Work task
Only one stretch of the data is wanted: the line containing "L'algoritmo risultante è", the line containing "## Variabili irrilevanti", and every line between them, copied exactly.

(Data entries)
|---|

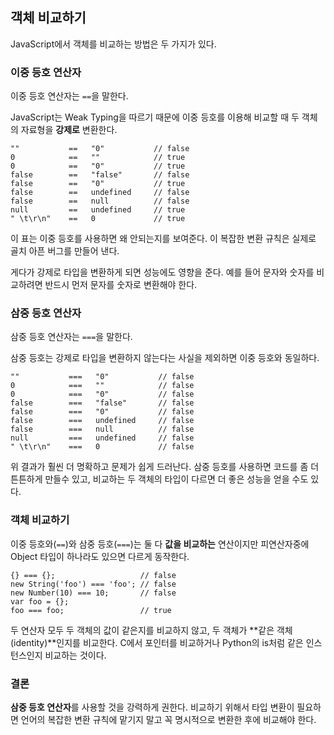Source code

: ## 객체 비교하기

JavaScript에서 객체를 비교하는 방법은 두 가지가 있다. 

### 이중 등호 연산자

이중 등호 연산자는 `==`을 말한다.

JavaScript는 Weak Typing을 따르기 때문에 이중 등호를 이용해 비교할 때 두 객체의 자료형을 **강제로** 변환한다.

    ""           ==   "0"           // false
    0            ==   ""            // true
    0            ==   "0"           // true
    false        ==   "false"       // false
    false        ==   "0"           // true
    false        ==   undefined     // false
    false        ==   null          // false
    null         ==   undefined     // true
    " \t\r\n"    ==   0             // true

이 표는 이중 등호를 사용하면 왜 안되는지를 보여준다. 이 복잡한 변환 규칙은 실제로 골치 아픈 버그를 만들어 낸다.

게다가 강제로 타입을 변환하게 되면 성능에도 영향을 준다. 예를 들어 문자와 숫자를 비교하려면 반드시 먼저 문자를 숫자로 변환해야 한다.

### 삼중 등호 연산자

삼중 등호 연산자는 `===`을 말한다.

삼중 등호는 강제로 타입을 변환하지 않는다는 사실을 제외하면 이중 등호와 동일하다. 

    ""           ===   "0"           // false
    0            ===   ""            // false
    0            ===   "0"           // false
    false        ===   "false"       // false
    false        ===   "0"           // false
    false        ===   undefined     // false
    false        ===   null          // false
    null         ===   undefined     // false
    " \t\r\n"    ===   0             // false

위 결과가 훨씬 더 명확하고 문제가 쉽게 드러난다. 삼중 등호를 사용하면 코드를 좀 더 튼튼하게 만들수 있고, 비교하는 두 객체의 타입이 다르면 더 좋은 성능을 얻을 수도 있다.

### 객체 비교하기

이중 등호와(`==`)와 삼중 등호(`===`)는 둘 다 **값을 비교하는** 연산이지만 피연산자중에 Object 타입이 하나라도 있으면 다르게 동작한다.

    {} === {};                   // false
    new String('foo') === 'foo'; // false
    new Number(10) === 10;       // false
    var foo = {};
    foo === foo;                 // true

두 연산자 모두 두 객체의 값이 같은지를 비교하지 않고, 두 객체가 **같은 객체(identity)**인지를 비교한다. C에서 포인터를 비교하거나 Python의 is처럼 같은 인스턴스인지 비교하는 것이다.

### 결론

**삼중 등호 연산자**를 사용할 것을 강력하게 권한다. 비교하기 위해서 타입 변환이 필요하면 언어의 복잡한 변환 규칙에 맡기지 말고 꼭 명시적으로 변환한 후에 비교해야 한다.
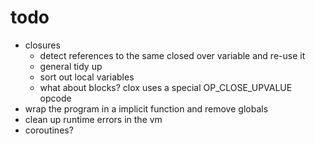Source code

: # todo

- closures
  - detect references to the same closed over variable and re-use it
  - general tidy up
  - sort out local variables
  - what about blocks? clox uses a special OP_CLOSE_UPVALUE opcode
- wrap the program in a implicit function and remove globals
- clean up runtime errors in the vm
- coroutines?
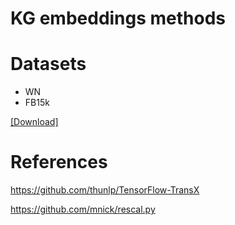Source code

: # KG embeddings methods 

# Datasets
- WN
- FB15k


[[Download]](https://github.com/mana-ysh/knowledge-graph-embeddings/tree/master/dat)

# References
https://github.com/thunlp/TensorFlow-TransX

https://github.com/mnick/rescal.py



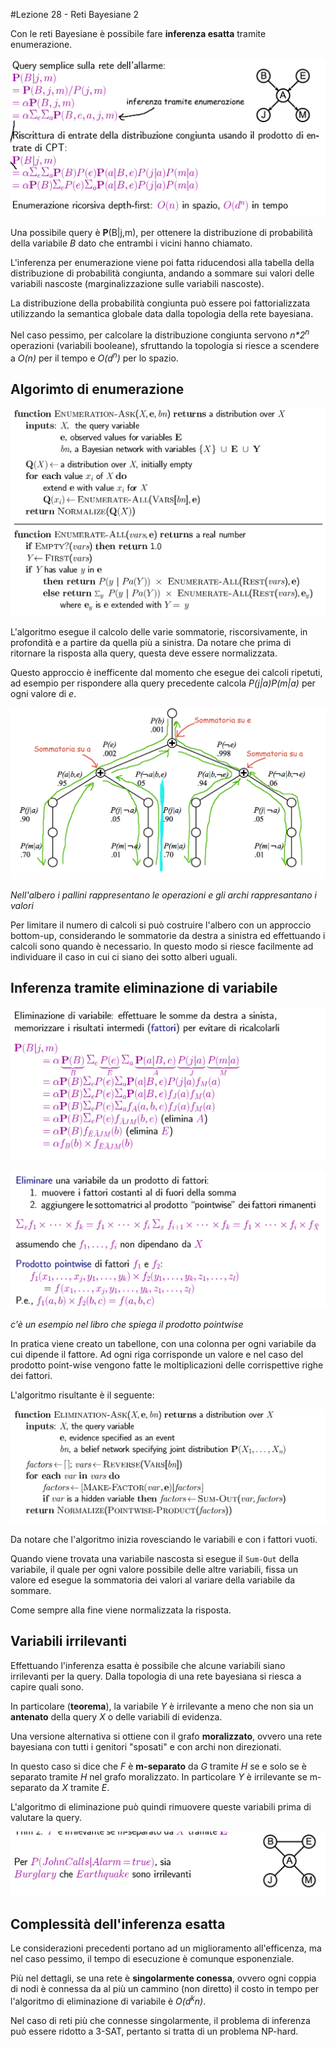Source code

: #Lezione 28 - Reti Bayesiane 2

Con le reti Bayesiane è possibile fare **inferenza esatta** tramite enumerazione.

![](./immagini/l28-simple.png)

Una possibile query è **P**(B|j,m), per ottenere la distribuzione di probabilità della variabile *B* dato che entrambi i vicini hanno chiamato.

L'inferenza per enumerazione viene poi fatta riducendosi alla tabella della distribuzione di probabilità congiunta, andando a sommare sui valori delle variabili nascoste (marginalizzazione sulle variabili nascoste).

La distribuzione della probabilità congiunta può essere poi fattorializzata utilizzando la semantica globale data dalla topologia della rete bayesiana.

Nel caso pessimo, per calcolare la distribuzione congiunta servono _n\*2<sup>n</sup>_ operazioni (variabili booleane), sfruttando la topologia si riesce a scendere a *O(n)* per il tempo e *O(d<sup>n</sup>)* per lo spazio.

## Algorimto di enumerazione

![](./immagini/l28-enumerazione.png)

L'algoritmo esegue il calcolo delle varie sommatorie, riscorsivamente, in profondità e a partire da quella più a sinistra. Da notare che prima di ritornare la risposta alla query, questa deve essere normalizzata.

Questo approccio è inefficente dal momento che esegue dei calcoli ripetuti, ad esempio per rispondere alla query precedente calcola *P(j|a)P(m|a)* per ogni valore di *e*.

![](./immagini/l28-albero.png)

*Nell'albero i pallini rappresentano le operazioni e gli archi rappresantano i valori*

Per limitare il numero di calcoli si può costruire l'albero con un approccio bottom-up, considerando le sommatorie da destra a sinistra ed effettuando i calcoli sono quando è necessario.
In questo modo si riesce facilmente ad individuare il caso in cui ci siano dei sotto alberi uguali.

## Inferenza tramite eliminazione di variabile

![](./immagini/l28-elem.png)

![](./immagini/l28-elem-2.png)

*c'è un esempio nel libro che spiega il prodotto pointwise*

In pratica viene creato un tabellone, con una colonna per ogni variabile da cui dipende il fattore. Ad ogni riga corrisponde un valore e nel caso del prodotto point-wise vengono fatte le moltiplicazioni delle corrispettive righe dei fattori.

L'algoritmo risultante è il seguente:

![](./immagini/l28-elvar.png)

Da notare che l'algoritmo inizia rovesciando le variabili e con i fattori vuoti.

Quando viene trovata una variabile nascosta si esegue il `Sum-Out` della variabile, il quale per ogni valore possibile delle altre variabili, fissa un valore ed esegue la sommatoria dei valori al variare della variabile da sommare.

Come sempre alla fine viene normalizzata la risposta.

## Variabili irrilevanti

Effettuando l'inferenza esatta è possibile che alcune variabili siano irrilevanti per la query.
Dalla topologia di una rete bayesiana si riesca a capire quali sono.

In particolare (**teorema**), la variabile *Y* è irrilevante a meno che non sia un **antenato** della query *X* o delle variabili di evidenza.

Una versione alternativa si ottiene con il grafo **moralizzato**, ovvero una rete bayesiana con tutti i genitori "sposati" e con archi non direzionati.

In questo caso si dice che *F* è **m-separato** da *G* tramite *H* se e solo se è separato tramite *H* nel grafo moralizzato.
In particolare *Y* è irrilevante se m-separato da *X* tramite *E*.

L'algoritmo di eliminazione può quindi rimuovere queste variabili prima di valutare la query.

![](./immagini/l28-irr.png)

## Complessità dell'inferenza esatta

Le considerazioni precedenti portano ad un miglioramento all'efficenza, ma nel caso pessimo, il tempo di esecuzione è comunque esponenziale.

Più nel dettagli, se una rete è **singolarmente conessa**, ovvero ogni coppia di nodi è connessa da al più un cammino (non diretto) il costo in tempo per l'algoritmo di eliminazione di variabile è _O(d<sup>k</sup>n)_.

Nel caso di reti più che connesse singolarmente, il problema di inferenza può essere ridotto a 3-SAT, pertanto si tratta di un problema NP-hard.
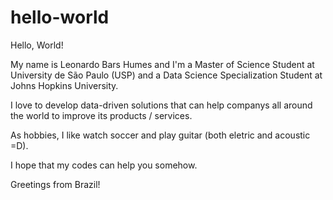 # hello-world
Hello, World!

My name is Leonardo Bars Humes and I'm a Master of Science Student at University de São Paulo (USP) and a Data Science Specialization Student at Johns Hopkins University.

I love to develop data-driven solutions that can help companys all around the world to improve its products / services.

As hobbies, I like watch soccer and play guitar (both eletric and acoustic =D).

I hope that my codes can help you somehow.

Greetings from Brazil!

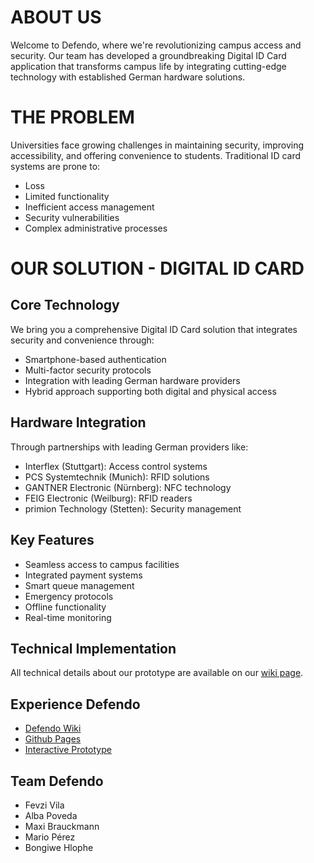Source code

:# ABOUT US

Welcome to Defendo, where we're revolutionizing campus access and security. Our team has developed a groundbreaking Digital ID Card application that transforms campus life by integrating cutting-edge technology with established German hardware solutions.

# THE PROBLEM

Universities face growing challenges in maintaining security, improving accessibility, and offering convenience to students. Traditional ID card systems are prone to:
- Loss
- Limited functionality
- Inefficient access management
- Security vulnerabilities
- Complex administrative processes

# OUR SOLUTION - DIGITAL ID CARD

## Core Technology
We bring you a comprehensive Digital ID Card solution that integrates security and convenience through:
- Smartphone-based authentication
- Multi-factor security protocols
- Integration with leading German hardware providers
- Hybrid approach supporting both digital and physical access

## Hardware Integration
Through partnerships with leading German providers like:
- Interflex (Stuttgart): Access control systems
- PCS Systemtechnik (Munich): RFID solutions
- GANTNER Electronic (Nürnberg): NFC technology
- FEIG Electronic (Weilburg): RFID readers
- primion Technology (Stetten): Security management

## Key Features
- Seamless access to campus facilities
- Integrated payment systems
- Smart queue management
- Emergency protocols
- Offline functionality
- Real-time monitoring

## Technical Implementation
All technical details about our prototype are available on our [wiki page](https://github.com/Real-Projects-Digitalization/RPD-Defendo/wiki/Prototyping).

## Experience Defendo
- [Defendo Wiki](https://github.com/Real-Projects-Digitalization/RPD-Defendo/wiki)
- [Github Pages](https://real-projects-digitalization.github.io/RPD-Defendo/)
- [Interactive Prototype](https://www.figma.com/proto/KPjXsvOEFz0bN2oz56Rex8/Defendo-Prototype?node-id=27-53&t=fdNdp1PFEtSHvEzz-1)

## Team Defendo
- Fevzi Vila
- Alba Poveda
- Maxi Brauckmann
- Mario Pérez
- Bongiwe Hlophe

|---|

Exercise answer
L'algoritmo risultante è il seguente:

![](./immagini/l28-elvar.png)

Da notare che l'algoritmo inizia rovesciando le variabili e con i fattori vuoti.

Quando viene trovata una variabile nascosta si esegue il `Sum-Out` della variabile, il quale per ogni valore possibile delle altre variabili, fissa un valore ed esegue la sommatoria dei valori al variare della variabile da sommare.

Come sempre alla fine viene normalizzata la risposta.

## Variabili irrilevanti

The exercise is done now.